Surreal
storm sweeps ashore at Sidmouth
The
South Coast of England seethed with subversive fervour this summer as Diego
Brown and the Good Fairy threw down the gauntlet to the world of popular
music.
Performing
four gigs over two days at the 46th Sidmouth International Festival, and
a further three at the Towersey festival, Oxfordshire, Britain’s best unsinged
act changed forever the way people will listen to music.
With
their unique blend of tortilla-shaped songs and smokey bacon flavoured sound,
the rose-petalled revolutionaries ran a long skewer through the icons of
indie, the casket of country and the pebbledash of pop to serve up a ‘deliciously
weird’ kebab roasted lightly over the intense flame of inspiration.
"Peering
through the window of the Bedford Hotel, I was transfixed by surreal brother
sister act Diego Brown and the Good Fairy", said Froots reviewer Colin
Irwin.
Some
1500 people nodded along with the nodding dog backing singers, and more
than 100 closet kazoo players cast off their inhibitions to join the glamorous
guitar-accordion-bicycle wheel combo on a trip down Muttering Lane.
"The
talk of the chip van queue", said one satisfied customer. "Best
thing at the festival", said another. "You changed my life"

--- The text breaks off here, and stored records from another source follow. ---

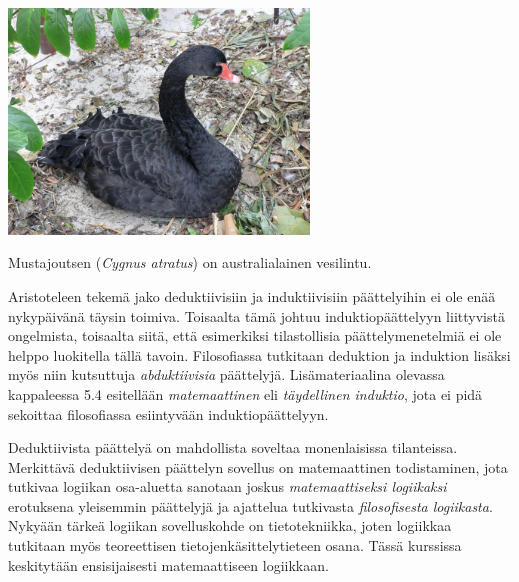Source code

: \bigskip

\begin{center}
\includegraphics[width=8cm]{pictures/kuvitus/Cygnus_atratus1} %

Mustajoutsen ({\it Cygnus atratus}) on australialainen vesilintu.
\end{center}

\bigskip

Aristoteleen tekemä jako deduktiivisiin ja induktiivisiin päättelyihin ei ole enää nykypäivänä täysin toimiva. Toisaalta tämä johtuu induktiopäättelyyn liittyvistä ongelmista, toisaalta siitä, että esimerkiksi tilastollisia päättelymenetelmiä ei ole helppo luokitella tällä tavoin. Filosofiassa tutkitaan deduktion ja induktion lisäksi myös niin kutsuttuja \emph{abduktiivisia} päättelyjä. Lisämateriaalina olevassa kappaleessa 5.4 esitellään \emph{matemaattinen} eli \emph{täydellinen induktio}, jota ei pidä sekoittaa filosofiassa esiintyvään induktiopäättelyyn.

Deduktiivista päättelyä on mahdollista soveltaa monenlaisissa tilanteissa. Merkittävä deduktiivisen päättelyn sovellus on matemaattinen todistaminen, jota tutkivaa logiikan osa-aluetta sanotaan joskus \emph{matemaattiseksi logiikaksi} erotuksena yleisemmin päättelyjä ja ajattelua tutkivasta \emph{filosofisesta logiikasta}. Nykyään tärkeä logiikan sovelluskohde on tietotekniikka, joten logiikkaa tutkitaan myös teoreettisen tietojen\-käsittely\-tieteen osana. Tässä kurssissa keskitytään ensisijaisesti matemaattiseen logiikkaan.

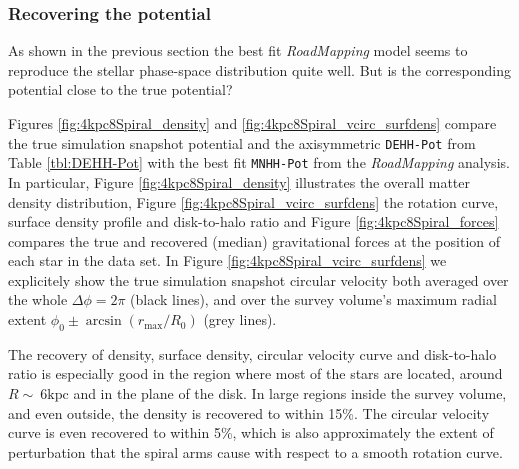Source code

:\documentclass[iop,revtex4,numberedappendix,appendixfloats]{emulateapj}
\newcommand{\RM}{{\sl RoadMapping}}
\begin{document}
\begin{figure}[!htbp]
  \label{fig:4kpc8Spiral_DF_comparison}
\end{figure}


\subsubsection{Recovering the potential} \label{sec:4kpc8Spiral_potential}

As shown in the previous section the best fit \RM{} model seems to reproduce the stellar phase-space distribution quite well. But is the corresponding potential close to the true potential? 

Figures \ref{fig:4kpc8Spiral_density} and \ref{fig:4kpc8Spiral_vcirc_surfdens} compare the true simulation snapshot potential and the axisymmetric \texttt{DEHH-Pot} from Table \ref{tbl:DEHH-Pot} with the best fit \texttt{MNHH-Pot} from the \RM{} analysis. In particular, Figure \ref{fig:4kpc8Spiral_density} illustrates the overall matter density distribution, Figure \ref{fig:4kpc8Spiral_vcirc_surfdens} the rotation curve, surface density profile and disk-to-halo ratio and Figure \ref{fig:4kpc8Spiral_forces} compares the true and recovered (median) gravitational forces at the position of each star in the data set. In Figure \ref{fig:4kpc8Spiral_vcirc_surfdens} we explicitely show the true simulation snapshot circular velocity both averaged over the whole $\Delta\phi=2\pi$ (black lines), and over the survey volume's maximum radial extent $\phi_0\pm \arcsin(r_\text{max}/R_0)$ (grey lines).

The recovery of density, surface density, circular velocity curve and disk-to-halo ratio is especially good in the region where most of the stars are located, around $R\sim~6\text{kpc}$ and in the plane of the disk. In large regions inside the survey volume, and even outside, the density is recovered to within 15\%. The circular velocity curve is even recovered to within 5\%, which is also approximately the extent of perturbation that the spiral arms cause with respect to a smooth rotation curve.
\end{document}
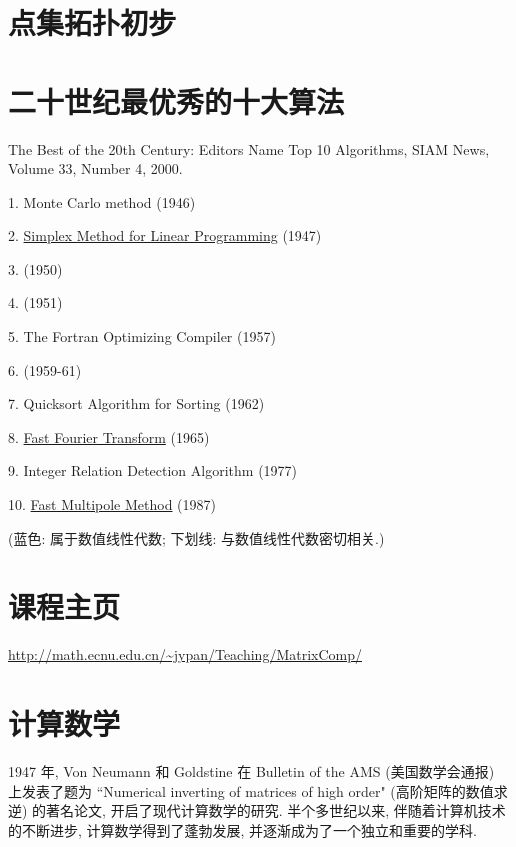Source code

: \section{点集拓扑初步}


\section{二十世纪最优秀的十大算法}

\noindent
The Best of the 20th Century: Editors Name Top 10 Algorithms,
SIAM News, Volume 33, Number 4, 2000.

\begin{blist}\addtolength{\itemsep}{-0.5ex}
	\item[1.] Monte Carlo method (1946)
	\item[2.] \underline{Simplex Method for Linear Programming} (1947)
	\item[3.]  (1950)
	\item[4.]  (1951)
	\item[5.] The Fortran Optimizing Compiler (1957)
	\item[6.]  (1959-61)
	\item[7.] Quicksort Algorithm for Sorting (1962)
	\item[8.] \underline{Fast Fourier Transform} (1965)
	\item[9.] Integer Relation Detection Algorithm (1977)
	\item[10.] \underline{Fast Multipole Method} (1987)
\end{blist}
(蓝色: 属于数值线性代数; 下划线: 与数值线性代数密切相关.)

\section{课程主页}

\url{http://math.ecnu.edu.cn/~jypan/Teaching/MatrixComp/}


\section{计算数学}

1947 年, Von Neumann 和 Goldstine 在 Bulletin of the AMS (美国数学会通报)
上发表了题为 ``Numerical inverting of matrices of high order"
(高阶矩阵的数值求逆) 的著名论文, 开启了现代计算数学的研究.
半个多世纪以来, 伴随着计算机技术的不断进步, 计算数学得到了蓬勃发展,
并逐渐成为了一个独立和重要的学科.

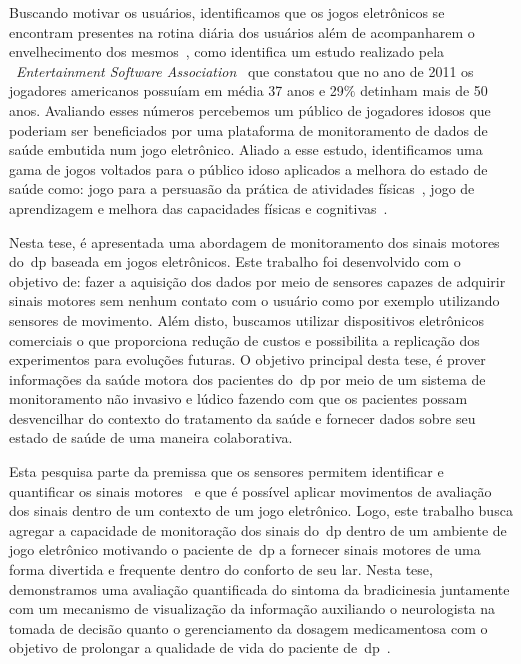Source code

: Buscando motivar os usuários, identificamos que os jogos eletrônicos se encontram presentes na rotina diária dos usuários além de acompanharem o envelhecimento dos mesmos~\cite{moore2011basics}, como identifica um estudo realizado pela ~\textit{Entertainment Software Association}~\cite{esa2011} que constatou que no ano de 2011 os jogadores americanos possuíam em média 37 anos e 29$\%$ detinham mais de 50 anos. Avaliando esses números percebemos um público de jogadores idosos que poderiam ser beneficiados por uma plataforma de monitoramento de dados de saúde embutida num jogo eletrônico. Aliado a esse estudo, identificamos uma  gama de jogos voltados para o público idoso aplicados a melhora do estado de saúde como: jogo para a persuasão da prática de atividades físicas~\cite{brox11}, jogo de aprendizagem e melhora das capacidades físicas e cognitivas~\cite{arntzen2011}. 

Nesta tese, é apresentada uma abordagem de monitoramento dos sinais motores do~\ac{dp} baseada em jogos eletrônicos. Este trabalho foi desenvolvido com o objetivo de: fazer a aquisição dos dados por meio de sensores capazes de adquirir sinais motores sem nenhum contato com o usuário como por exemplo utilizando sensores de movimento. Além disto, buscamos utilizar dispositivos eletrônicos comerciais o que proporciona redução de custos e possibilita a replicação dos experimentos para evoluções futuras. O objetivo principal desta tese, é prover informações da saúde motora dos pacientes do~\ac{dp} por meio de um sistema de monitoramento não invasivo e lúdico fazendo com que os pacientes possam desvencilhar do contexto do tratamento da saúde e fornecer dados sobre seu estado de saúde de uma maneira colaborativa.

Esta pesquisa parte da premissa que os sensores permitem identificar e quantificar os sinais motores~\cite{patel_monitoring_2009,visionbased2009,bachlin_parkinsons_2009} e que é possível aplicar movimentos de avaliação dos sinais dentro de um contexto de um jogo eletrônico. Logo, este trabalho busca agregar a capacidade de monitoração dos sinais do~\ac{dp} dentro de um ambiente de jogo eletrônico motivando o paciente de~\ac{dp} a fornecer sinais motores de uma forma divertida e frequente dentro do conforto de seu lar. Nesta tese, demonstramos uma avaliação quantificada do sintoma da bradicinesia juntamente com um mecanismo de visualização da informação auxiliando o neurologista na tomada de decisão quanto o gerenciamento da dosagem medicamentosa com o objetivo de prolongar a qualidade de vida do paciente de~\ac{dp}~\cite{national2006parkinson}. 

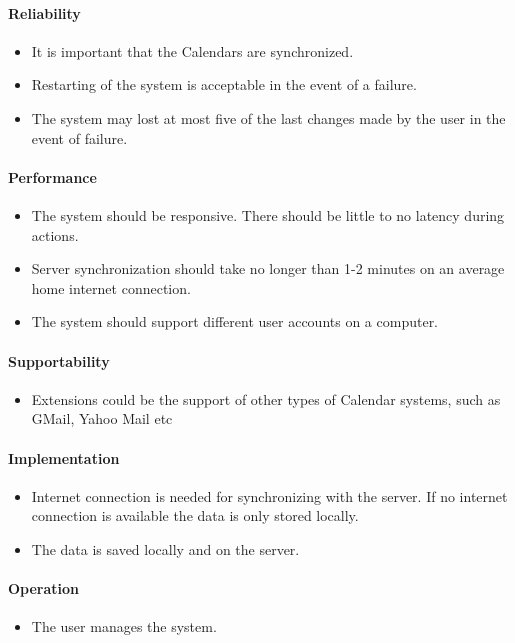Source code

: \paragraph{Reliability}
\begin{itemize}
	\item It is important that the Calendars are synchronized.
	\item Restarting of the system is acceptable in the event of a failure.
	\item The system may lost at most five of the last changes made by the user in the event of failure.
\end{itemize}

\newpage
\paragraph{Performance}
\begin{itemize}
	\item The system should be responsive. There should be little to no latency during actions.
	\item Server synchronization should take no longer than 1-2 minutes on an average home internet connection.
	\item The system should support different user accounts on a computer.
\end{itemize}

\paragraph{Supportability}
\begin{itemize}
	\item Extensions could be the support of other types of Calendar systems, such as GMail, Yahoo Mail etc
\end{itemize}

\paragraph{Implementation}
\begin{itemize}
	\item Internet connection is needed for synchronizing with the server. If no internet connection is available the data is only stored locally.
	\item The data is saved locally and on the server.
\end{itemize}

\paragraph{Operation}
\begin{itemize}
	\item The user manages the system.
\end{itemize}

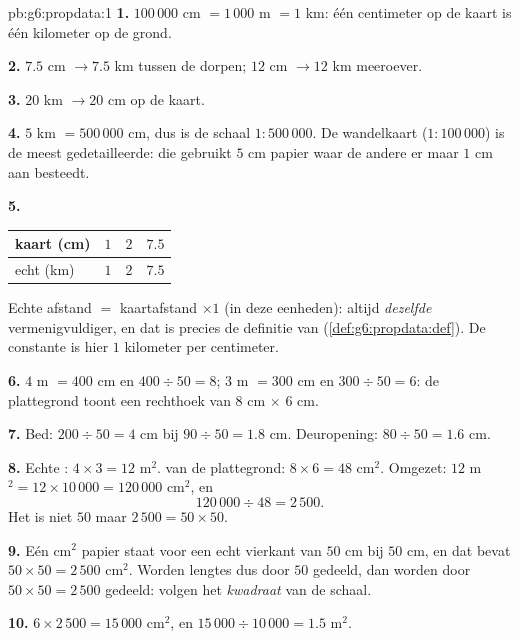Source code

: \begin{solution}{pb:g6:propdata:1}
\textbf{1.} $100\,000$ cm $= 1\,000$ m $= 1$ km: één centimeter op de kaart is
één kilometer op de grond.

\textbf{2.} $7.5$ cm $\rightarrow 7.5$ km tussen de dorpen; $12$ cm
$\rightarrow 12$ km meeroever.

\textbf{3.} $20$ km $\rightarrow 20$ cm op de kaart.

\textbf{4.} $5$ km $= 500\,000$ cm, dus is de schaal $1:500\,000$. De wandelkaart
($1:100\,000$) is de meest gedetailleerde: die gebruikt $5$ cm papier waar de
andere er maar $1$ cm aan besteedt.

\textbf{5.}
\begin{center}
\renewcommand{\arraystretch}{1.2}
\begin{tabular}{l|ccc}
kaart (cm) & $1$ & $2$ & $7.5$ \\
\hline
echt (km) & $1$ & $2$ & $7.5$ \\
\end{tabular}
\end{center}
Echte afstand $=$ kaartafstand $\times 1$ (in deze eenheden): altijd
\emph{dezelfde} vermenigvuldiger, en dat is precies de definitie van
 (\cref{def:g6:propdata:def}). De constante is hier $1$ kilometer
per centimeter.

\textbf{6.} $4$ m $= 400$ cm en $400 \div 50 = 8$; $3$ m $= 300$ cm en
$300 \div 50 = 6$: de plattegrond toont een rechthoek van $8$ cm $\times$ $6$
cm.

\textbf{7.} Bed: $200 \div 50 = 4$ cm bij $90 \div 50 = 1.8$ cm. Deuropening:
$80 \div 50 = 1.6$ cm.

\textbf{8.} Echte : $4 \times 3 = 12$ m$^2$.  van de
plattegrond: $8 \times 6 = 48$ cm$^2$. Omgezet:
$12$ m$^2 = 12 \times 10\,000 = 120\,000$ cm$^2$, en
\[
120\,000 \div 48 = 2\,500 .
\]
Het  is niet $50$ maar $2\,500 = 50 \times 50$.

\textbf{9.} Eén cm$^2$ papier staat voor een echt vierkant van $50$ cm bij $50$
cm, en dat bevat $50 \times 50 = 2\,500$ cm$^2$. Worden lengtes dus door $50$
gedeeld, dan worden  door $50 \times 50 = 2\,500$ gedeeld:
 volgen het \emph{kwadraat} van de schaal.

\textbf{10.} $6 \times 2\,500 = 15\,000$ cm$^2$, en
$15\,000 \div 10\,000 = 1.5$ m$^2$.


\end{solution}
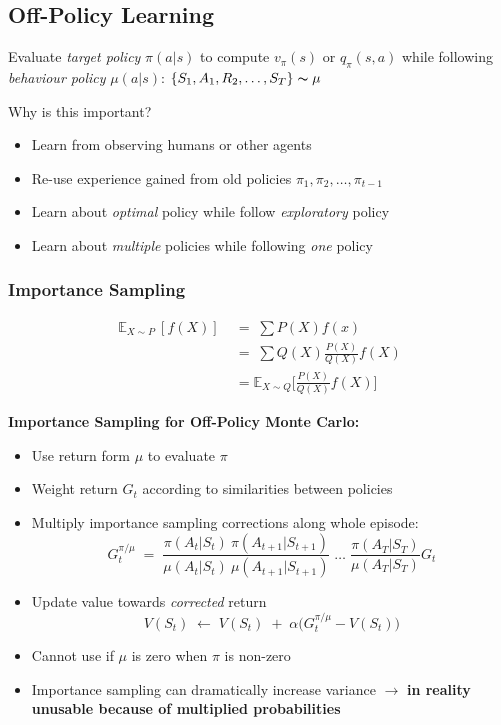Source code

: \documentclass[10pt]{article}
\begin{document}
\newpage
\subsection{Off-Policy Learning}

Evaluate \textit{target policy} $\pi(a|s)$ to compute $v_{\pi}(s)$ or $q_{\pi}(s, a)$ while following \textit{behaviour policy} $\mu (a|s)$: $\{S_{1}, A_{1}, R_{2}, \ldots, S_{T}\} \thicksim \mu$ \newline

Why is this important?
\begin{itemize}
\item Learn from observing humans or other agents
\item Re-use experience gained from old policies $\pi_{1}, \pi_{2}, \dots, \pi_{t-1}$
\item Learn about \textit{optimal} policy while follow \textit{exploratory} policy
\item Learn about \textit{multiple} policies while following \textit{one} policy
\end{itemize}

\subsubsection*{Importance Sampling}
\begin{align*}
\mathbb{E}_{X \sim P} \: [f(X)] \; &= \; \sum P(X) f(x) \\
&= \; \sum Q(X) \frac{P(X)}{Q(X)} f(X) \\
&= \mathbb{E}_{X \sim Q} \Bigg[ \frac{P(X)}{Q(X)} f(X) \Bigg]
\end{align*}

\textbf{Importance Sampling for Off-Policy Monte Carlo:}
\begin{itemize}
\item Use return form $\mu$ to evaluate $\pi$
\item Weight return $G_{t}$ according to similarities between policies
\item Multiply importance sampling corrections along whole episode: \\
\begin{equation}
G_{t}^{\pi / \mu} \; = \; \frac{\pi(A_{t} | S_{t}) \: \pi(A_{t+1} | S_{t+1})}{\mu(A_{t} | S_{t}) \: \mu(A_{t+1} | S_{t+1})} \; \ldots  \; \frac{\pi(A_{T} | S_{T})}{\mu(A_{T} | S_{T})} G_{t}
\end{equation}
\item Update value towards \textit{corrected} return
\begin{equation}
V(S_{t}) \; \leftarrow \; V(S_{t}) \; + \; \alpha \Big( G_{t}^{\pi / \mu} - V(S_{t}) \Big)
\end{equation}
\item Cannot use if $\mu$ is zero when $\pi$ is non-zero
\item Importance sampling can dramatically increase variance \newline $\rightarrow$ \textbf{in reality unusable because of multiplied probabilities}
\end{itemize}
\end{document}
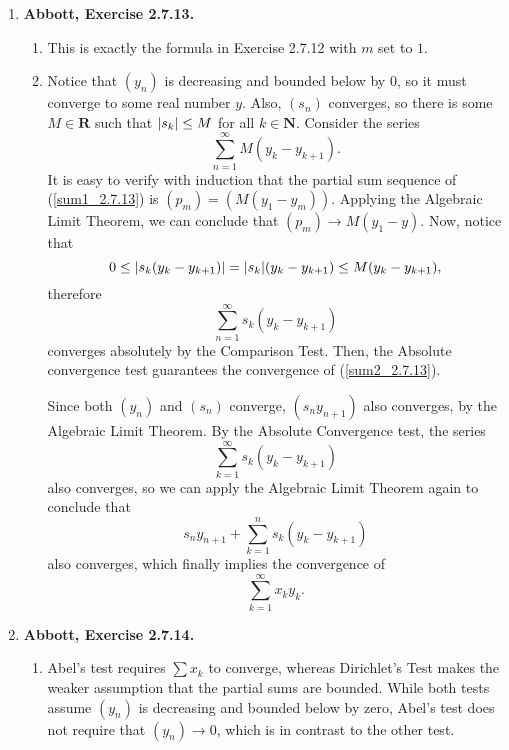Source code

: \documentclass{article}
\DeclarePairedDelimiter\abs{\lvert}{\rvert}
\newcommand{\N}{\mathbf{N}}
\newcommand{\R}{\mathbf{R}}
\newcommand{\exc}[2][Abbott]{\item \textbf{#1, Exercise #2.}}
\begin{document}
\begin{enumerate}
    \exc{2.7.13}
    \begin{enumerate}
        \item This is exactly the formula in Exercise 2.7.12 with $m$ set to $1$.
        
        \item Notice that $(y_n)$ is decreasing and bounded below by $0$, so it must converge to some real number $y$. Also, $(s_n)$ converges, so there is some $M \in \R$ such that $\abs*{s_k} \leq M$ for all $k \in \N$. Consider the series
        \begin{equation}\label{sum1_2.7.13}
            \sum_{n=1}^\infty M (y_k - y_{k+1}).
        \end{equation} It is easy to verify with induction that the partial sum sequence of (\ref{sum1_2.7.13}) is $(p_m) = (M(y_1-y_m))$. Applying the Algebraic Limit Theorem, we can conclude that $(p_m) \to M(y_1-y)$. Now, notice that 
        \begin{equation*}
            0 \leq \abs*{s_k (y_k-y_{k+1})} = \abs*{s_k} (y_k-y_{k+1}) \leq 
            M (y_k-y_{k+1}),
        \end{equation*} therefore 
        \begin{equation} \label{sum2_2.7.13}
            \sum_{n=1}^\infty s_k (y_k-y_{k+1})
        \end{equation} converges absolutely by the Comparison Test. Then, the Absolute convergence test guarantees the convergence of (\ref{sum2_2.7.13}).
        
        Since both $(y_n)$ and $(s_n)$ converge, $(s_n y_{n+1})$ also converges, by the Algebraic Limit Theorem. By the Absolute Convergence test, the series 
        \begin{equation*}
            \sum_{k=1}^\infty s_k(y_k-y_{k+1})
        \end{equation*} also converges, so we can apply the Algebraic Limit Theorem again to conclude that 
        \begin{equation*}
           s_n y_{n+1} + \sum_{k=1}^n s_k(y_k-y_{k+1})
        \end{equation*} also converges, which finally implies the convergence of 
        \begin{equation*}
            \sum_{k=1}^\infty x_k y_k. 
        \end{equation*}
    \end{enumerate}
    
    \exc{2.7.14}
    \begin{enumerate}
        \item Abel's test requires $\sum x_k$ to converge, whereas Dirichlet's Test makes the weaker assumption that the partial sums are bounded. While both tests assume $(y_n)$ is decreasing and bounded below by zero, Abel's test does not require that $(y_n) \to 0$, which is in contrast to the other test.
        

\end{enumerate}
\end{enumerate}
\end{document}

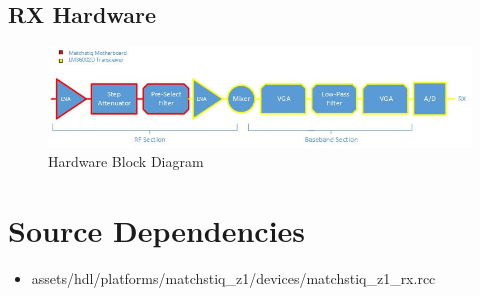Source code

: \documentclass{article}
\begin{document}
\subsection*{RX Hardware}
\begin{figure}[ht]
	\centerline{\includegraphics[scale=0.7]{matchstiq_FE_RX_HW}}
	\caption{Hardware Block Diagram}
	\label{fig:hw}
\end{figure}
\vspace{25 mm}
\newpage

\section*{Source Dependencies}
\begin{itemize}
	\item assets/hdl/platforms/matchstiq\_z1/devices/matchstiq\_z1\_rx.rcc
\end{itemize}
\end{document}
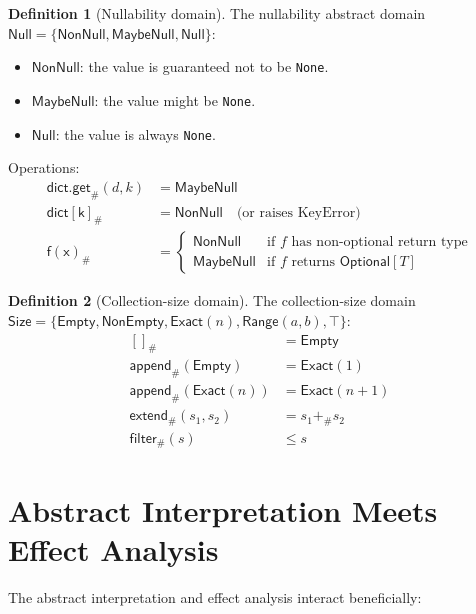 \documentclass[11pt,a4paper]{report}
\theoremstyle{definition}
\newtheorem{definition}{Definition}[chapter]
\theoremstyle{plain}
\begin{document}
\begin{definition}[Nullability domain]
The nullability abstract domain $\mathsf{Null} = \{\mathsf{NonNull}, \mathsf{MaybeNull}, \mathsf{Null}\}$:
\begin{itemize}
  \item $\mathsf{NonNull}$: the value is guaranteed not to be \lstinline[style=python]{None}.
  \item $\mathsf{MaybeNull}$: the value might be \lstinline[style=python]{None}.
  \item $\mathsf{Null}$: the value is always \lstinline[style=python]{None}.
\end{itemize}
Operations:
\begin{align}
  \mathsf{dict.get}_\#(d, k) &= \mathsf{MaybeNull} \\
  \mathsf{dict[k]}_\# &= \mathsf{NonNull} \quad \text{(or raises KeyError)} \\
  \mathsf{f(x)}_\# &= \begin{cases}
    \mathsf{NonNull} & \text{if } f \text{ has non-optional return type} \\
    \mathsf{MaybeNull} & \text{if } f \text{ returns } \mathsf{Optional}[T]
  \end{cases}
\end{align}
\end{definition}

\begin{definition}[Collection-size domain]
The collection-size domain $\mathsf{Size} = \{\mathsf{Empty}, \mathsf{NonEmpty}, \mathsf{Exact}(n), \mathsf{Range}(a, b), \top\}$:
\begin{align}
  \mathsf{[]}_\# &= \mathsf{Empty} \\
  \mathsf{append}_\#(\mathsf{Empty}) &= \mathsf{Exact}(1) \\
  \mathsf{append}_\#(\mathsf{Exact}(n)) &= \mathsf{Exact}(n+1) \\
  \mathsf{extend}_\#(s_1, s_2) &= s_1 +_\# s_2 \\
  \mathsf{filter}_\#(s) &\leq s
\end{align}
\end{definition}


\section{Abstract Interpretation Meets Effect Analysis}

The abstract interpretation and effect analysis interact beneficially:
\end{document}
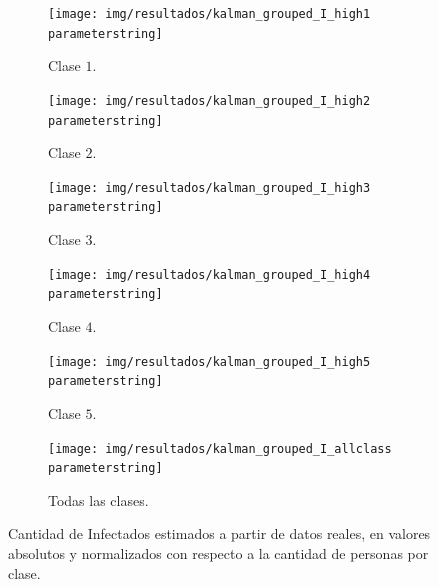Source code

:\begin{figure}[!h]
     \centering
     \begin{subfigure}[b]{0.47\textwidth}
         \centering
         \texttt{[image: img/resultados/kalman\_grouped\_I\_high1\\parameterstring]}
         \caption{Clase \(1\).}
     \end{subfigure}
     \hfill
     \begin{subfigure}[b]{.47\textwidth}
         \centering
         \texttt{[image: img/resultados/kalman\_grouped\_I\_high2\\parameterstring]}
         \caption{Clase \(2\).}
     \end{subfigure}
     \hfill
     \begin{subfigure}[b]{.47\textwidth}
         \centering
         \texttt{[image: img/resultados/kalman\_grouped\_I\_high3\\parameterstring]}
         \caption{Clase \(3\).}
     \end{subfigure}
     \hfill
     \begin{subfigure}[b]{.47\textwidth}
         \centering
         \texttt{[image: img/resultados/kalman\_grouped\_I\_high4\\parameterstring]}
         \caption{Clase \(4\).}
     \end{subfigure}
     \hfill
     \begin{subfigure}[b]{.47\textwidth}
         \centering
         \texttt{[image: img/resultados/kalman\_grouped\_I\_high5\\parameterstring]}
         \caption{Clase \(5\).}
     \end{subfigure}
     \hfill
     \begin{subfigure}[b]{.47\textwidth}
         \centering
         \texttt{[image: img/resultados/kalman\_grouped\_I\_allclass\\parameterstring]}
         \caption{Todas las clases.}
     \end{subfigure}
        \caption{Cantidad de Infectados estimados a partir de datos reales, en valores absolutos y normalizados con respecto a la cantidad de personas por clase.}
        \label{e-comp-high}
\end{figure}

would have been nice but no one actually said it.
From
a Photo-me booth in London’s Brown Quarter, the tuneful two attributed their
runaway success to hard work and a strict upbringing. "We want to thank
everyone who came to see us and stayed, bought the record, danced a bit,
then went home and told their friends. Thank you. If we have touched the
lives of just one person with our music, the hours of sweating over which
shirt to wear, which song to do first, and whether to use wholemeal or processed
flour in the fairy cakes, will not have been in vain."
"Anyone
who did not return the kazoo or swannee whistle, we hope to see you next
year", they added.
Large
record companies with shedloads of cash are thought to be parked outside
the booth in a desperate bid to sign the band, although some may be people
wiating to get their passport photos taken.